Computer Science and Mathematics Education
By Matt Larson, NCTM President
July 14, 2016
Without a
doubt, the addition of computer science to the school curriculum can expand
students’ future opportunities. But it also has some important immediate
implications for education today. In today’s K–12 education environment, expanding
instruction in computer science involves trade-offs. With stretched budgets and
increased curricular requirements, more time for computer science education
necessarily means less time for something else, such as financial literacy, language
arts, social studies, art, or music.
To help
make more time in a crowded curricular landscape, advocates for computer
science education have been encouraging states to allow high school computer
science courses to substitute for required mathematics and science courses. Many
states now allow a computer science course to take the place of a mathematics
or science graduation requirement. Code.org, a national organization advocating
for more computer science education, reports that such substitutions are
permitted in 29 states plus the District of Columbia, up from only 12 states in
2013. Many school districts are now making policy decisions related to this
issue.
While
fully supporting the growth of computer science education, NCTM urges a
cautious approach to substituting computer science for mathematics courses, noting
that some of the emerging policies may affect mathematics education within
schools, systems, and in classrooms. Some of these are described in NCTM’s
recent position statement on Computer Science and Mathematics
Education.
Several
factors need to be considered in decisions on whether to allow computer science
courses to substitute for mathematics courses. These factors include the
content of the computer science course in question. The decision on a course in
web design or keyboarding, for example, may be different from the decision on an
Advanced Placement computer science course. Districts should also consider
their current mathematics requirements. The decision in a district or state
that requires four years of mathematics may be different from the decision in one
that requires only two years.
Most
important, NCTM’s position is that it is unacceptable to replace a course that
fulfills a core mathematics requirement with another course that takes a
student off the path of college and career readiness in mathematics upon high school
graduation.

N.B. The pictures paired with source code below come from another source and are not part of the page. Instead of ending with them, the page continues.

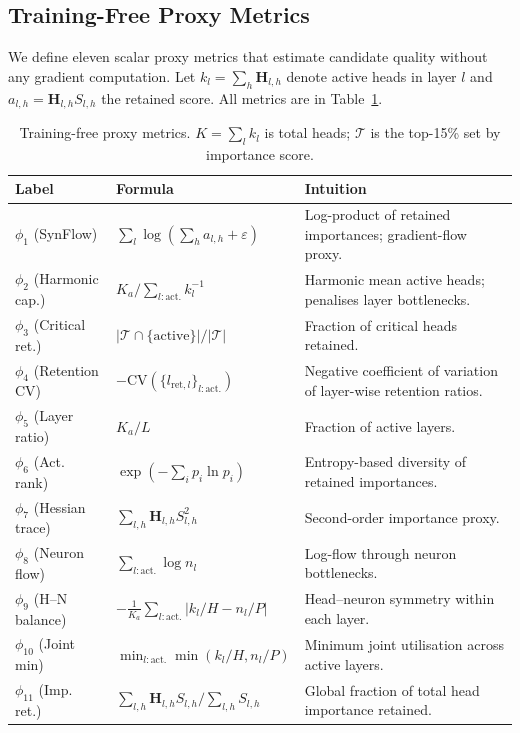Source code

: \documentclass{article}
\newcommand{\Hb}{\mathbf{H}}
\begin{document}
\subsection{Training-Free Proxy Metrics}
\label{sec:proxies}

We define eleven scalar proxy metrics that estimate candidate quality
without any gradient computation.  Let $k_l = \sum_h \Hb_{l,h}$
denote active heads in layer $l$ and $a_{l,h}=\Hb_{l,h}S_{l,h}$ the
retained score.  All metrics are in Table~\ref{tab:proxies}.

\begin{table}[t]
\centering
\caption{Training-free proxy metrics.  $K=\sum_l k_l$ is total heads;
  $\mathcal{T}$ is the top-15\% set by importance score.}
\label{tab:proxies}
\small
\setlength{\tabcolsep}{4pt}
\begin{tabular}{@{}llp{6.5cm}@{}}
\toprule
Label & Formula & Intuition\\
\midrule
$\phi_1$ (SynFlow) &
  $\sum_l \log(\sum_h a_{l,h}+\varepsilon)$ &
  Log-product of retained importances; gradient-flow proxy.\\
$\phi_2$ (Harmonic cap.) &
  $K_a/\sum_{l:\mathrm{act.}} k_l^{-1}$ &
  Harmonic mean active heads; penalises layer bottlenecks.\\
$\phi_3$ (Critical ret.) &
  $|\mathcal{T}\cap\{\text{active}\}|/|\mathcal{T}|$ &
  Fraction of critical heads retained.\\
$\phi_4$ (Retention CV) &
  $-\mathrm{CV}(\{l_{\mathrm{ret},l}\}_{l:\mathrm{act.}})$ &
  Negative coefficient of variation of layer-wise retention ratios.\\
$\phi_5$ (Layer ratio) &
  $K_a/L$ &
  Fraction of active layers.\\
$\phi_6$ (Act. rank) &
  $\exp(-\sum_i p_i \ln p_i)$ &
  Entropy-based diversity of retained importances.\\
$\phi_7$ (Hessian trace) &
  $\sum_{l,h}\Hb_{l,h}S_{l,h}^{2}$ &
  Second-order importance proxy.\\
$\phi_8$ (Neuron flow) &
  $\sum_{l:\mathrm{act.}}\log n_l$ &
  Log-flow through neuron bottlenecks.\\
$\phi_9$ (H--N balance) &
  $-\frac{1}{K_a}\sum_{l:\mathrm{act.}}|k_l/H - n_l/P|$ &
  Head--neuron symmetry within each layer.\\
$\phi_{10}$ (Joint min) &
  $\min_{l:\mathrm{act.}}\min(k_l/H, n_l/P)$ &
  Minimum joint utilisation across active layers.\\
$\phi_{11}$ (Imp. ret.) &
  $\sum_{l,h}\Hb_{l,h}S_{l,h}/\sum_{l,h}S_{l,h}$ &
  Global fraction of total head importance retained.\\
\bottomrule
\end{tabular}
\end{table}
\end{document}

Typically, readiness can be defined as the ability to successfully
complete a college or vocational program without the need to take remedial
(non-credit-bearing) courses. Operationally, in most states, mathematical
readiness minimally necessitates successful completion of a three-course
mathematics requirement that leads through an updated version of Algebra 2 or
Integrated Mathematics 3.
Without question, NCTM supports the growth
of computer science education. At the same time, however, NCTM emphasizes that mathematics
is an indispensable foundation to computer science. There is no substitute for
the reasoning, sense making, and computational thinking that are learned in
mathematics and later applied in computer science. If a student takes a
computer science course in lieu of a required mathematics course, it is
important to consider what mathematics that student will be missing. Even
highly regarded high school computer science courses teach very little new mathematics. They may fill in gaps by
covering, for example, function composition, recursion, iteration, sets, or
some other discrete mathematics, together with many Algebra 1 topics, a few
geometry topics, and statistics topics recommended in the Common Core State
Standards.
But students have encountered most of the mathematical
content in these courses in middle school.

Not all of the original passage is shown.